Last week, ReFED released its latest edition of the Food Waste Monitor, which is part of the ReFED Insights Engine, an interactive tool that tracks food waste sources, solutions, capital, and impact.
The organization monitors food waste through the lens of excess food production, which means how much excess food is produced that ultimately doesn’t get consumed. According to ReFED, there were 91 million tons of excess food in the US in 2021 (the latest year for which they have data), of which almost 36%, or 32.7 million pounds, ended up in landfills.
Other destinations for the excess food included sewer (6.91 million tons, 7.6%), composting (16.6 million tons, 18.3%), food that is not harvested at the farm (12.7 million tons, 14%), and animal feed (7.81 million tons, 8.6%) among others.
The Food Waste Monitor also breaks down where in the system food waste is happening. Consumers have long been known as being the biggest culprits when it comes to food waste, and we’ve only gotten worse over the last five years, going from 45.6% (39.6M tons) of excess food in 2016 to 48.4% (44.1M tons), which means the home now accounts for almost half of the total excess food in the US.
In addition to quantifying the total size of excess food in our system and how much is wasted, the ReFED Insights engine also has a solutions database that examines and quantifies the different solutions for reducing food waste. As can be seen in the graphic below, the database breaks solutions down by where they touch the food along the value chain (each category is called an ‘action area’), from harvest to consumer environments and beyond, and quantifies the net collective financial benefit the various solutions targeted at each stop along the way could potentially have.

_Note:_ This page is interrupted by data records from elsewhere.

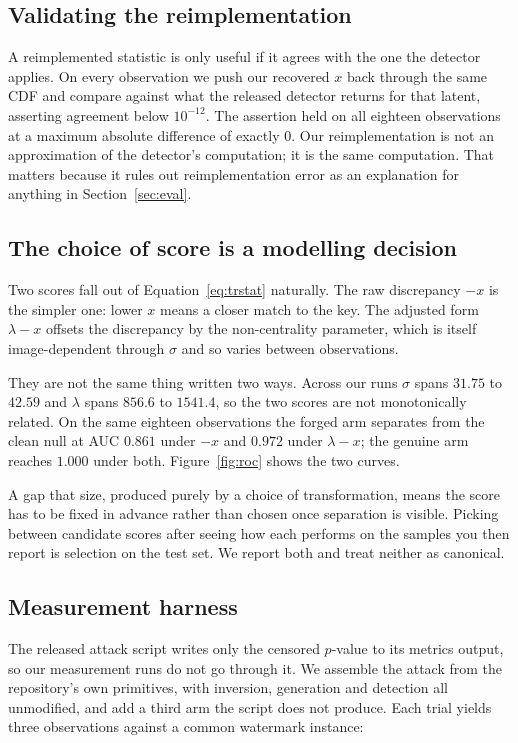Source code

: \documentclass[10pt,twocolumn]{article}
\newcommand{\xstat}{\ensuremath{x}}
\newcommand{\lam}{\ensuremath{\lambda}}
\begin{document}
\subsection{Validating the reimplementation}

A reimplemented statistic is only useful if it agrees with the one the detector
applies. On every observation we push our recovered $\xstat$ back through the same CDF
and compare against what the released detector returns for that latent, asserting
agreement below $10^{-12}$. The assertion held on all eighteen observations at a
maximum absolute difference of exactly $0$. Our reimplementation is not an
approximation of the detector's computation; it is the same computation. That matters
because it rules out reimplementation error as an explanation for anything in
Section~\ref{sec:eval}.

\subsection{The choice of score is a modelling decision}
\label{sec:score}

Two scores fall out of Equation~\ref{eq:trstat} naturally. The raw discrepancy
$-\xstat$ is the simpler one: lower $\xstat$ means a closer match to the key. The
adjusted form $\lam - \xstat$ offsets the discrepancy by the non-centrality parameter,
which is itself image-dependent through $\sigma$ and so varies between observations.

They are not the same thing written two ways. Across our runs $\sigma$ spans $31.75$
to $42.59$ and $\lam$ spans $856.6$ to $1541.4$, so the two scores are not
monotonically related. On the same eighteen observations the forged arm separates from
the clean null at AUC $0.861$ under $-\xstat$ and $0.972$ under $\lam - \xstat$; the
genuine arm reaches $1.000$ under both. Figure~\ref{fig:roc} shows the two curves.

A gap that size, produced purely by a choice of transformation, means the score has to
be fixed in advance rather than chosen once separation is visible. Picking between
candidate scores after seeing how each performs on the samples you then report is
selection on the test set. We report both and treat neither as canonical.

\subsection{Measurement harness}

The released attack script writes only the censored $p$-value to its metrics output,
so our measurement runs do not go through it. We assemble the attack from the
repository's own primitives, with inversion, generation and detection all unmodified,
and add a third arm the script does not produce. Each trial yields three observations
against a common watermark instance:
\end{document}
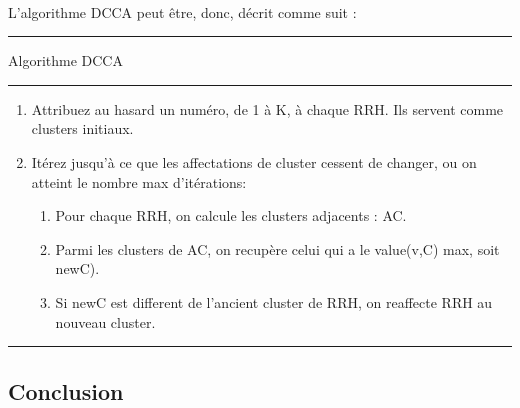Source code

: \documentclass{report}
\begin{document}
\paragraph{}
L'algorithme DCCA peut être, donc, décrit comme suit :\\
\rule{\linewidth}{.1pt} 
\Large{Algorithme} DCCA\\
\rule{\linewidth}{.1pt} 
\begin{enumerate}
\item Attribuez au hasard un numéro, de 1 à K, à chaque RRH.
Ils servent comme clusters initiaux.
\item Itérez jusqu'à ce que les affectations de cluster cessent de changer, ou on atteint le nombre max d'itérations: 
\begin{enumerate}
\item Pour chaque RRH, on calcule les clusters adjacents : AC.
\item Parmi les clusters de AC, on recupère celui qui a le value(v,C) max, soit newC).
\item Si newC est different de l'ancient cluster de RRH, on reaffecte RRH au nouveau cluster.
\end{enumerate}
\end{enumerate}
\rule{\linewidth}{.1pt} 



\begin{center}
\section*{\LARGE{Conclusion}}
   \end{center}
 \Large{\paragraph{}

 }
\end{document}
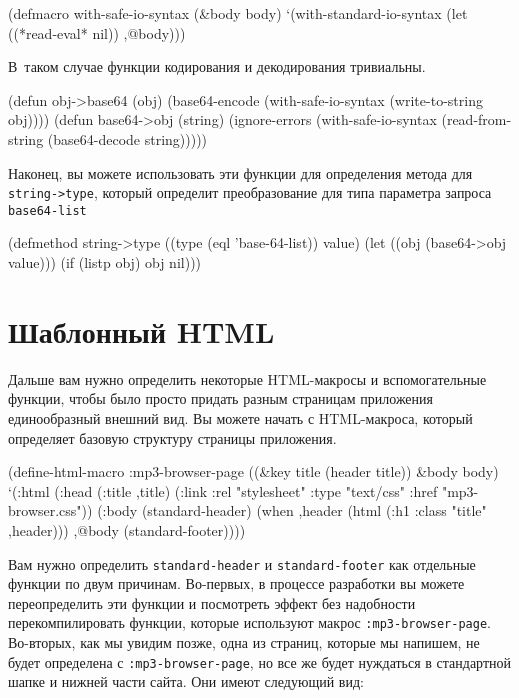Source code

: \begin{myverb}
(defmacro with-safe-io-syntax (&body body)
  `(with-standard-io-syntax
     (let ((*read-eval* nil))
       ,@body)))
\end{myverb}

В~таком случае функции кодирования и декодирования тривиальны.

\begin{myverb}
(defun obj->base64 (obj)
  (base64-encode (with-safe-io-syntax (write-to-string obj))))
(defun base64->obj (string)
  (ignore-errors
    (with-safe-io-syntax (read-from-string (base64-decode string)))))
\end{myverb}

Наконец, вы можете использовать эти функции для определения метода для
\lstinline!string->type!, который определит преобразование для типа параметра запроса
\lstinline{base64-list}

\begin{myverb}
(defmethod string->type ((type (eql 'base-64-list)) value)
  (let ((obj (base64->obj value)))
    (if (listp obj) obj nil)))
\end{myverb}

\section{Шаблонный HTML}

Дальше вам нужно определить некоторые HTML-макросы и вспомогательные функции, чтобы было
просто придать разным страницам приложения единообразный внешний вид. Вы можете начать с
HTML-макроса, который определяет базовую структуру страницы приложения.

\begin{myverb}
(define-html-macro :mp3-browser-page ((&key title (header title)) &body body)
  `(:html
     (:head
      (:title ,title)
      (:link :rel "stylesheet" :type "text/css" :href "mp3-browser.css"))
     (:body
      (standard-header)
      (when ,header (html (:h1 :class "title" ,header)))
      ,@body
      (standard-footer))))
\end{myverb}

Вам нужно определить \lstinline{standard-header} и \lstinline{standard-footer} как отдельные функции
по двум причинам. Во-первых, в процессе разработки вы можете переопределить эти функции и
посмотреть эффект без надобности перекомпилировать функции, которые используют
макрос \lstinline{:mp3-browser-page}. Во-вторых, как мы увидим позже, одна из страниц, которые
мы напишем, не будет определена с \lstinline{:mp3-browser-page}, но все же будет нуждаться в
стандартной шапке и нижней части сайта. Они имеют следующий вид:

According to ReFED, reshaping consumer environments has the biggest potential to reduce excess food, with an annual net financial impact of over $30 billion in total food value. Within that category, ReFED estimates that the biggest potential lever for reshaping environments is consumer education campaigns, which would help consumers better understand the problem of food waste and how to address it in their meal planning, how they store their food, etc.
A breakdown of the financial and environmental benefits of consumer education campaigns is below. It breaks down not only the direct dollar impact, but shows the total amount of food diverted (3.22M tons), emissions reduction (18.7M metric tons of CO2e), and water saved (795B gallons).
While the ReFED solutions database touches on ways in which consumers can reduce food by employing technology (smart home or food life extension technology) it doesn’t show the economic impact these types of solutions could have. That’s not really ReFED’s fault, because the reality is there hasn’t been a whole lot of innovation in this space.
One category I didn’t see in the consumer solutions that could be added is consumer food tracking and meal planning apps, which have been active areas in terms of new products and consumer adoption (though it’s unclear how impactful they have been).
There is a lot more data and insights in the ReFED Insights engine, so you should definitely check it out for yourself.